2012年1月7日土曜日

市原にて ‐ 昭和の名残り

1月3日、初めての市原臨海競技場でした。ジェフ千葉のかつてのホーム。駅から徒歩30分、席が狭い、トラックでピッチまでが遠い、海風が寒い、トイレが少ないと悪条件だらけのスタジアムでしたが、スタンドの向こうに見える工場の風景には何とも言えない風情がありました。昔は、古河電工の工員さんが仕事帰りにビール片手にサッカー観戦を楽しんでいたんだろうなと想いを馳せてしまいます。Jリーグ開幕に合わせて大規模改修されたのは平成に入ってからですが、昭和の香りを留めたスタジアムです。市原市は、命名権を募集しておりますが、ジェフ千葉がホームスタジアムをフクダ電子アリーナに移したこともあり、応募する企業が無い状況です。

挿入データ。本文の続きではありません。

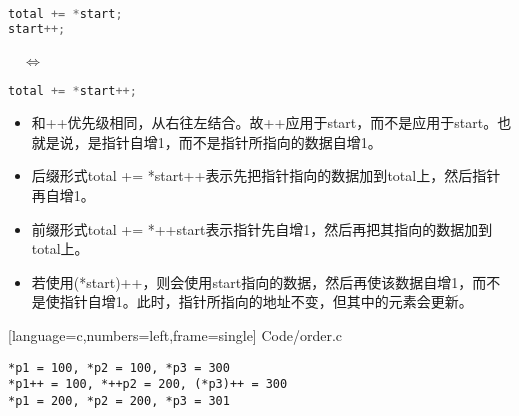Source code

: \begin{frame}[fragile]
\begin{minipage}{0.4\textwidth}
\begin{lstlisting}[language=c,backgroundcolor=\color{red!20}]
total += *start;
start++;
\end{lstlisting}
\end{minipage}
~~$\Longleftrightarrow$~~
\begin{minipage}{0.4\textwidth}
\begin{lstlisting}[language=c,backgroundcolor=\color{red!20}]
total += *start++;
\end{lstlisting}
\end{minipage}
\begin{itemize}
\item
{\tf *}和{\tf ++}优先级相同，从右往左结合。故{\tf ++}应用于{\tf start}，而不是应用于{\tf *start}。也就是说，是指针自增1，而不是指针所指向的数据自增1。 \\[0.1in]\pause 
\item
后缀形式{\tf total += *start++}表示先把指针指向的数据加到{\tf total}上，然后指针再自增1。\\[0.1in]\pause
\item
前缀形式{\tf total += *++start}表示指针先自增1，然后再把其指向的数据加到{\tf total}上。\\[0.1in]\pause
\item
若使用{\tf (*start)++}，则会使用{\tf start}指向的数据，然后再使该数据自增1，而不是使指针自增1。此时，指针所指向的地址不变，但其中的元素会更新。
\end{itemize}
\end{frame}

\begin{frame}

[language=c,numbers=left,frame=single]
{Code/order.c}
\end{frame}

\begin{frame}[fragile]
\begin{lstlisting}[backgroundcolor=\color{red!20}]
*p1 = 100, *p2 = 100, *p3 = 300
*p1++ = 100, *++p2 = 200, (*p3)++ = 300
*p1 = 200, *p2 = 200, *p3 = 301
\end{lstlisting}
\end{frame}

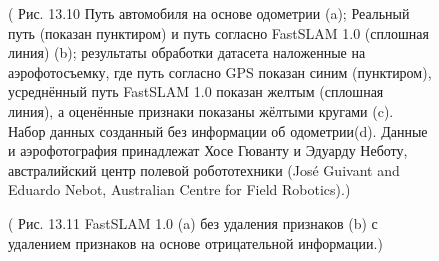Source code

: \documentclass[10pt,a4paper]{article}
\begin{document}
\begin{figure}[H]
	\caption{ ( Рис. 13.10  Путь автомобиля на основе одометрии (a);  Реальный путь (показан пунктиром) и путь согласно FastSLAM 1.0 (сплошная линия) (b);  результаты обработки датасета наложенные на аэрофотосъемку, где путь согласно GPS показан синим (пунктиром), усреднённый путь FastSLAM 1.0 показан желтым (сплошная линия), а оценённые признаки показаны жёлтыми кругами (c). Набор данных созданный без информации об одометрии(d). Данные и аэрофотография принадлежат Хосе Гюванту и Эдуарду Неботу, австралийский центр полевой робототехники (José Guivant and Eduardo Nebot, Australian Centre for Field Robotics).) }
	\label{fig:1310orig}
\end{figure}

\begin{figure}[H]
	\caption{ ( Рис. 13.11 FastSLAM 1.0 (a) без удаления признаков (b) с удалением признаков на основе отрицательной информации.) }
	\label{fig:1311orig}
\end{figure}
\end{document}
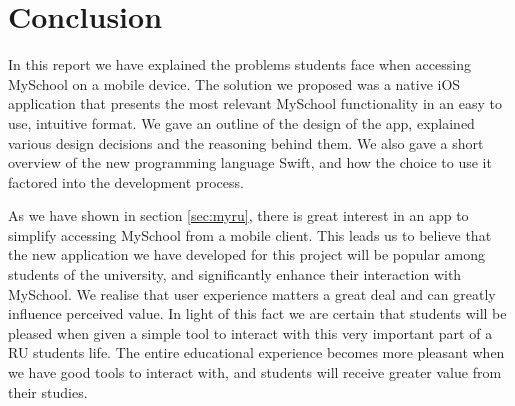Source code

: \documentclass[pdftex, DIV=calc, paper=a4, fontsize=11pt]{scrartcl}	 %
\begin{document}
\section{Conclusion}

In this report we have explained the problems students face when accessing MySchool on a mobile 
device. The solution we proposed was a native iOS application that presents the most relevant 
MySchool functionality in an easy to use, intuitive format. We gave an outline of the design of the
app, explained various design decisions and the reasoning behind them. We also gave a short overview
of the new programming language Swift, and how the choice to use it factored into the development 
process.

As we have shown in section \ref{sec:myru}, there is great interest in an app to simplify accessing
MySchool from a mobile client. This leads us to believe that the new application we have
developed for this project will be popular among students of the university, and significantly
enhance their interaction with MySchool. We realise that user experience matters a great deal and
can greatly influence perceived value. In light of this fact we are certain that students will be pleased
when given a simple tool to interact with this very important part of a RU students life. 
The entire educational experience becomes more pleasant when we have good tools to interact with, and 
students will receive greater value from their studies.

\pagebreak

\end{document}

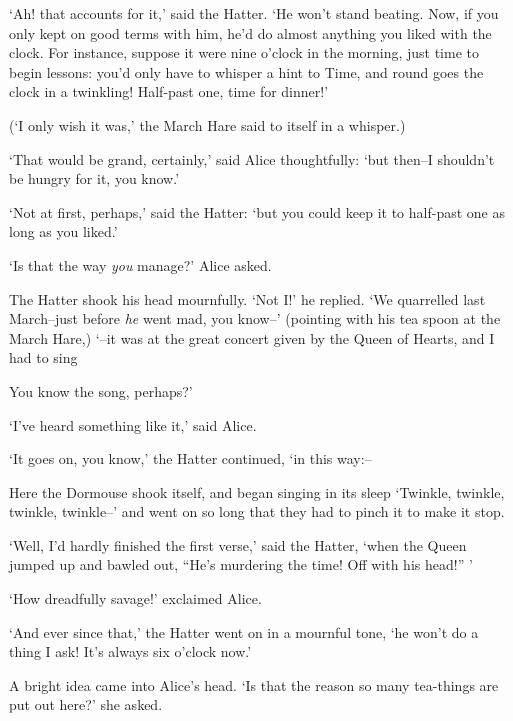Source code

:   `Ah! that accounts for it,' said the Hatter.  `He won't stand
beating.  Now, if you only kept on good terms with him, he'd do
almost anything you liked with the clock.  For instance, suppose
it were nine o'clock in the morning, just time to begin lessons:
you'd only have to whisper a hint to Time, and round goes the
clock in a twinkling!  Half-past one, time for dinner!'

  (`I only wish it was,' the March Hare said to itself in a
whisper.)

  `That would be grand, certainly,' said Alice thoughtfully:
`but then--I shouldn't be hungry for it, you know.'

  `Not at first, perhaps,' said the Hatter:  `but you could keep
it to half-past one as long as you liked.'

  `Is that the way {\it you} manage?' Alice asked.

  The Hatter shook his head mournfully.  `Not I!' he replied.
`We quarrelled last March--just before {\it he} went mad, you know--'
(pointing with his tea spoon at the March Hare,) `--it was at the
great concert given by the Queen of Hearts, and I had to sing
\onelineskip
{}
\onelineskip

You know the song, perhaps?'

  `I've heard something like it,' said Alice.

  `It goes on, you know,' the Hatter continued, `in this way:--

\onelineskip
{}
\onelineskip

Here the Dormouse shook itself, and began singing in its sleep
`Twinkle, twinkle, twinkle, twinkle--' and went on so long that
they had to pinch it to make it stop.

  `Well, I'd hardly finished the first verse,' said the Hatter,
`when the Queen jumped up and bawled out, ``He's murdering the
time!  Off with his head!'' '

  `How dreadfully savage!' exclaimed Alice.

  `And ever since that,' the Hatter went on in a mournful tone,
`he won't do a thing I ask!  It's always six o'clock now.'

  A bright idea came into Alice's head.  `Is that the reason so
many tea-things are put out here?' she asked.


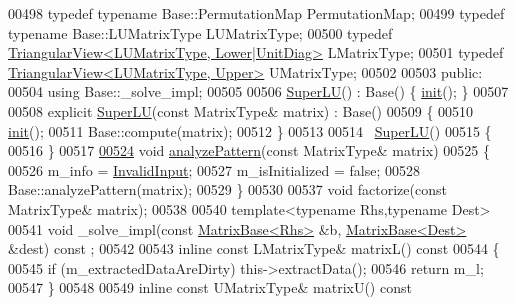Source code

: \begin{DoxyCode}
00498     \textcolor{keyword}{typedef} \textcolor{keyword}{typename} Base::PermutationMap PermutationMap;
00499     \textcolor{keyword}{typedef} \textcolor{keyword}{typename} Base::LUMatrixType LUMatrixType;
00500     \textcolor{keyword}{typedef} \hyperlink{group___core___module_class_eigen_1_1_triangular_view}{TriangularView<LUMatrixType, Lower|UnitDiag>}  
      LMatrixType;
00501     \textcolor{keyword}{typedef} \hyperlink{group___core___module_class_eigen_1_1_triangular_view}{TriangularView<LUMatrixType,  Upper>}          UMatrixType;
00502 
00503   \textcolor{keyword}{public}:
00504     \textcolor{keyword}{using} Base::\_solve\_impl;
00505 
00506     \hyperlink{class_eigen_1_1_super_l_u}{SuperLU}() : Base() \{ \hyperlink{structinit}{init}(); \}
00507 
00508     \textcolor{keyword}{explicit} \hyperlink{class_eigen_1_1_super_l_u}{SuperLU}(\textcolor{keyword}{const} MatrixType& matrix) : Base()
00509     \{
00510       \hyperlink{structinit}{init}();
00511       Base::compute(matrix);
00512     \}
00513 
00514     ~\hyperlink{class_eigen_1_1_super_l_u}{SuperLU}()
00515     \{
00516     \}
00517     
\hyperlink{class_eigen_1_1_super_l_u_a493cdfada27415a6037b004ff974eace}{00524}     \textcolor{keywordtype}{void} \hyperlink{class_eigen_1_1_super_l_u_a493cdfada27415a6037b004ff974eace}{analyzePattern}(\textcolor{keyword}{const} MatrixType& matrix)
00525     \{
00526       m\_info = \hyperlink{group__enums_gga85fad7b87587764e5cf6b513a9e0ee5ea945604f62795ffc70aedf2bd12ea0434}{InvalidInput};
00527       m\_isInitialized = \textcolor{keyword}{false};
00528       Base::analyzePattern(matrix);
00529     \}
00530     
00537     \textcolor{keywordtype}{void} factorize(\textcolor{keyword}{const} MatrixType& matrix);
00538     
00540     \textcolor{keyword}{template}<\textcolor{keyword}{typename} Rhs,\textcolor{keyword}{typename} Dest>
00541     \textcolor{keywordtype}{void} \_solve\_impl(\textcolor{keyword}{const} \hyperlink{group___core___module_class_eigen_1_1_matrix_base}{MatrixBase<Rhs>} &b, \hyperlink{group___core___module_class_eigen_1_1_matrix_base}{MatrixBase<Dest>} &dest) \textcolor{keyword}{const}
      ;
00542     
00543     \textcolor{keyword}{inline} \textcolor{keyword}{const} LMatrixType& matrixL()\textcolor{keyword}{ const}
00544 \textcolor{keyword}{    }\{
00545       \textcolor{keywordflow}{if} (m\_extractedDataAreDirty) this->extractData();
00546       \textcolor{keywordflow}{return} m\_l;
00547     \}
00548 
00549     \textcolor{keyword}{inline} \textcolor{keyword}{const} UMatrixType& matrixU()\textcolor{keyword}{ const}

\end{DoxyCode}
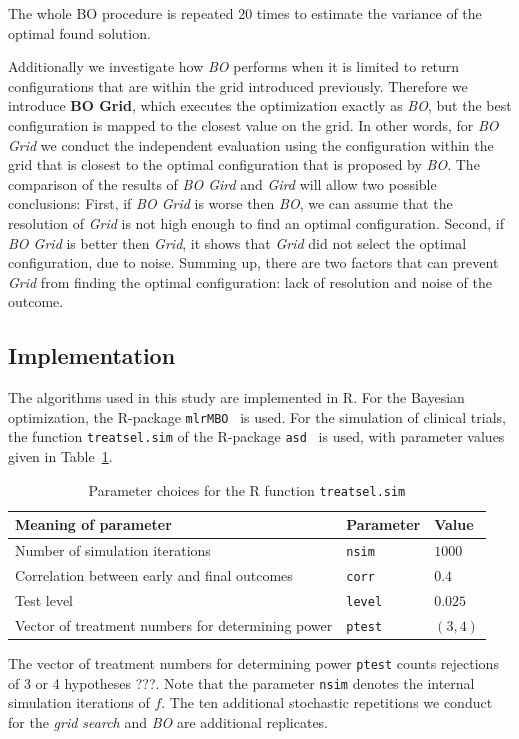 \documentclass[bimj,fleqn]{w-art}
\theoremstyle{plain}
\theoremstyle{definition}
\begin{document}
The whole BO procedure is repeated $20$ times to estimate the variance of the optimal found solution.

Additionally we investigate how \emph{BO} performs when it is limited to return configurations that are within the grid introduced previously.
Therefore we introduce \textbf{BO Grid}, which executes the optimization exactly as \emph{BO}, but the best configuration is mapped to the closest value on the grid. 
In other words, for \emph{BO Grid} we conduct the independent evaluation using the configuration within the grid that is closest to the optimal configuration that is proposed by \emph{BO}.
The comparison of the results of \emph{BO Gird} and \emph{Gird} will allow two possible conclusions:
First, if \emph{BO Grid} is worse then \emph{BO}, we can assume that the resolution of \emph{Grid} is not high enough to find an optimal configuration.
Second, if \emph{BO Grid} is better then \emph{Grid}, it shows that \emph{Grid} did not select the optimal configuration, due to noise.
Summing up, there are two factors that can prevent \emph{Grid} from finding the optimal configuration: lack of resolution and noise of the outcome.

\subsection{Implementation}

The algorithms used in this study are implemented in R.
For the Bayesian optimization, the R-package \texttt{mlrMBO}~\citep{bischl_mlrmbo_2017} is used.
For the simulation of clinical trials, the function \texttt{treatsel.sim} of the R-package \texttt{asd}~\citep{parsons_software_2011} is used, with parameter values given in Table~\ref{tab:par_implement}.
\begin{table}[h]
  \caption{Parameter choices for the R function \texttt{treatsel.sim}}
  \label{tab:par_implement}
  \centering
  \begin{tabular}{lll}
  \hline
  Meaning of parameter & Parameter & Value \\
  \hline
  Number of simulation iterations & \texttt{nsim} & $1000$ \\
  Correlation between early and final outcomes & \texttt{corr} & $0.4$ \\
  Test level & \texttt{level} & $0.025$ \\
  Vector of treatment numbers for determining power & \texttt{ptest} & $(3,4)$ \\
  \hline
  \end{tabular}
\end{table}
The vector of treatment numbers for determining power \texttt{ptest} counts rejections of 3 or 4 hypotheses ???.
Note that the parameter \texttt{nsim} denotes the internal simulation iterations of $f$. 
The ten additional stochastic repetitions we conduct for the \emph{grid search} and \emph{BO} are additional replicates.
\end{document}
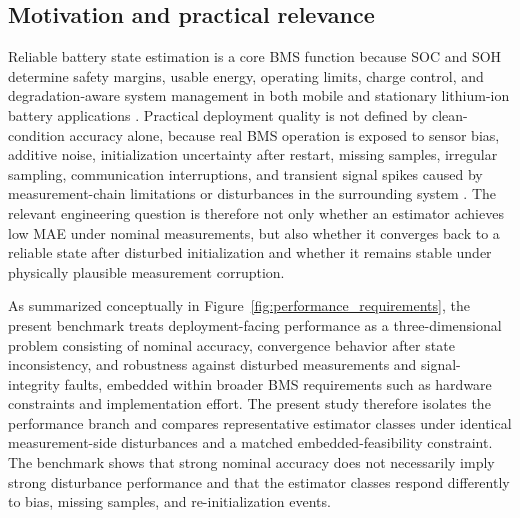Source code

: \documentclass[review]{elsarticle}
\begin{document}
\subsection{Motivation and practical relevance}
Reliable battery state estimation is a core BMS function because SOC and SOH determine safety margins, usable energy, operating limits, charge control, and degradation-aware system management in both mobile and stationary lithium-ion battery applications \cite{shrivastavaReviewTechnologicalAdvancement2023,guoSystematicReviewElectrochemical2024,yaoSmarterBatteryManagement2025b}. Practical deployment quality is not defined by clean-condition accuracy alone, because real BMS operation is exposed to sensor bias, additive noise, initialization uncertainty after restart, missing samples, irregular sampling, communication interruptions, and transient signal spikes caused by measurement-chain limitations or disturbances in the surrounding system \cite{liRobustnessSOCEstimation2015,naseriReliableWirelessBMS2025,bergerBenchmarkingBatteryManagement2024}. The relevant engineering question is therefore not only whether an estimator achieves low MAE under nominal measurements, but also whether it converges back to a reliable state after disturbed initialization and whether it remains stable under physically plausible measurement corruption.

As summarized conceptually in Figure~\ref{fig:performance_requirements}, the present benchmark treats deployment-facing performance as a three-dimensional problem consisting of nominal accuracy, convergence behavior after state inconsistency, and robustness against disturbed measurements and signal-integrity faults, embedded within broader BMS requirements such as hardware constraints and implementation effort. The present study therefore isolates the performance branch and compares representative estimator classes under identical measurement-side disturbances and a matched embedded-feasibility constraint. The benchmark shows that strong nominal accuracy does not necessarily imply strong disturbance performance and that the estimator classes respond differently to bias, missing samples, and re-initialization events.
\end{document}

高校サッカー3回戦、清商vs市船を観戦しに遠路遥々2時間かけて出掛けてきたのですが、その意気込みの甲斐なく、清商は0‐3の惨敗。2回戦の6‐0の快勝が嘘のようなゲーム展開でした。清水らしいけれんみのない真っ直ぐなサッカーは、はまると素晴らしいサッカーを展開しますが、相手のペースになってしまうと立て直せないまま負けてしまいがち。高いレベルながらも同系統のチームが多いことと、どの高校もベテラン監督が多い為に選手に試合中の柔軟な対応力が備わりにくいのが原因。また、チーム戦術重視の風潮の中で、一人で打開し、流れを変えようとする強引な選手がいなくなりました。その点、市船は自らのコンパクトなサッカーを封印し、高い位置でのプレスを徹底しながら、最終ラインは無理して押し上げず、清商のスピードで裏をつく攻撃を見事に封じました。このシステムにより攻撃のレパートリーは減りますが、得点はセットプレーからと割り切った戦術でした。そして、先制点と2点目はプラン通り清商の168cmと小柄なGKの弱点をついたセットプレーからの得点でした。市船は準決勝でも3ボランチにシステム変更し、大分の強力な攻撃力を封じています。魅力には欠けますが、勝つための大人のサッカーを見せられました。
ピッチ内では、サッカー王国静岡代表の面目を施すことは出来ませんでしたが、観客席はさすがでした。今回は、清商の試合がいずれも第2試合だったので、他校の応援席で3試合観戦させてもらいました。他校の父兄応援席は、いわゆるSoccer Mom中心で、攻撃時は「頑張れー」「入れてー」、ピンチの際は「キャー」「ヤメテェー」の連呼でした。清商の父兄席は至って冷静。「何やってんだか。だめだよぉ、前ばっか急いでも」「今日は周りが見えてないらぁ」はどうみても70代のお婆ちゃんのつぶやき。敗戦にも「しかたないらぁ。市船の方がいいサッカーやってたさぁ」サッカー処、清水は健在でした。これも昭和の名残りです。